TSPO Modulation in AD

The aim of this study is to determine whether pharmacological modulation of TSPO (with XBD173, 90mg twice daily, orally, for 28 days) improves neurovascular coupling (NVC) in AD relative to placebo. The main questions it aims to answer are: Does pharmacological modulation of TSPO (with XBD173, 90mg twice daily, orally, for 28 days) improve neurovascular coupling (NVC) in people with AD compared to placebo? NVC will be defined as the change in hippocampal cerebral blood flow (CBF) that follows a memory task (ΔCBF(h)). Does pharmacological modulation of TSPO (with XBD173, 90mg twice daily, orally, for 28 days): Increase cerebral blood flow (CBF); Reduce blood brain barrier leak (rate and volume) determined by Gd enhanced DCE-MRI; Increase plasma Amyloid 40/42; Reduce soluble markers of endothelial cell activation(sVCAM1, sICAM1, PECAM1, E-selectin, vWF); Improve markers of peripheral endothelial cell function; Cerebrovascular reactivity in response to CO2 inhalation The first six participants will undergo a dose escalation phase.
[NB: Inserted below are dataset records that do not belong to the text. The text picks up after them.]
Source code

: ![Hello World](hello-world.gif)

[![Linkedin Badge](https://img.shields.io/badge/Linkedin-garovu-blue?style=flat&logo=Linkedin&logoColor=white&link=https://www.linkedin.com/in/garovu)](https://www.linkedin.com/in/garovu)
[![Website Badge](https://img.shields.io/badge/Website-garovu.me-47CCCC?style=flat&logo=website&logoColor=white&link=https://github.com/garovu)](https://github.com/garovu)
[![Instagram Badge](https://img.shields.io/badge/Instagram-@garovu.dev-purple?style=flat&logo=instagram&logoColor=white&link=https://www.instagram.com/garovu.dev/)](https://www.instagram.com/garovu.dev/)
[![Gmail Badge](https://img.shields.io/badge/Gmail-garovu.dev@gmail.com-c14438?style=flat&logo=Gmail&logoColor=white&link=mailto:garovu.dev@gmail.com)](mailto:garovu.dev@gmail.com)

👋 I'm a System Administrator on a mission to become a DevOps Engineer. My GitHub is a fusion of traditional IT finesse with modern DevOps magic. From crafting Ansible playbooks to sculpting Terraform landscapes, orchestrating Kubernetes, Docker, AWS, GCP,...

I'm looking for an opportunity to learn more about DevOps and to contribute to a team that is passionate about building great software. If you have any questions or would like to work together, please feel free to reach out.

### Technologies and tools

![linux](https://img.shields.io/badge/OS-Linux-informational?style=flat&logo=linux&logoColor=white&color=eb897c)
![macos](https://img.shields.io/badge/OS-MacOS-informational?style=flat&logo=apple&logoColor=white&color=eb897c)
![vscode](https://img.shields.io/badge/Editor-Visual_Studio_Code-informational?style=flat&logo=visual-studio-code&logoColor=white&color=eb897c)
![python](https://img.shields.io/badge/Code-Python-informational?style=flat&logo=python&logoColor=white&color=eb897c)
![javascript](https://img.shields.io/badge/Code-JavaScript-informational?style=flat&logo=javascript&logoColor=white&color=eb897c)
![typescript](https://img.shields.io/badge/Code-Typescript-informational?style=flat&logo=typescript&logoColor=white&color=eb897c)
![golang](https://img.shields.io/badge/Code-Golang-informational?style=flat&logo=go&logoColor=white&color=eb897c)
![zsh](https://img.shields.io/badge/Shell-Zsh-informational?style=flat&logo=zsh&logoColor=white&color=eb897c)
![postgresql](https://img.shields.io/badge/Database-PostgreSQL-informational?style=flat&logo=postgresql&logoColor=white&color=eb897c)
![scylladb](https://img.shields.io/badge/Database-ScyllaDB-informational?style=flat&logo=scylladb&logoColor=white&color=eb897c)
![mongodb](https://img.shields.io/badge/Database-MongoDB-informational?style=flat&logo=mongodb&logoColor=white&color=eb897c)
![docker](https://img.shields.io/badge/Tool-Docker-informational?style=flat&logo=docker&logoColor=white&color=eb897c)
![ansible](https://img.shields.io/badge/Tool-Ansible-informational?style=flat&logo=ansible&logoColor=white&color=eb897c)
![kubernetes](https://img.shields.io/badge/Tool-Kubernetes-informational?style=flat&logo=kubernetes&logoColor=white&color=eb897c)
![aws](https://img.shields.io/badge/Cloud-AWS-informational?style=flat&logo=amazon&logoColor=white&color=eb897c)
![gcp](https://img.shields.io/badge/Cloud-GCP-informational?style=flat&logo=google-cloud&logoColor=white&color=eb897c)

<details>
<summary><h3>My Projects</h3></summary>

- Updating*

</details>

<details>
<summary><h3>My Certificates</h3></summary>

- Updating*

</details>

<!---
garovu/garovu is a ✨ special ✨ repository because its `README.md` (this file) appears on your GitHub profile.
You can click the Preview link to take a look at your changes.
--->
The first 3 participants will receive XBD173 (90mg, once daily, 28 days) and the subsequent 3 participants will receive XBD173 (90mg, twice daily, 28 days). This phase will be open label. Participants will have 1 safety visits and 2 assessment visits. Each Assessment visit will involve clinical tests, a blood test and an MRI scan. Participants in the Randomisation phase participants will be given either 90mg of XBD173, twice daily or a placebo (dummy drug) for 4 weeks, have 2 safety visits and 4 assessment visits. Each Assessment visit will involve clinical tests, a blood test and an MRI scan. Healthy Volunteers will be recruited and undergo a screening visit and MRI scan.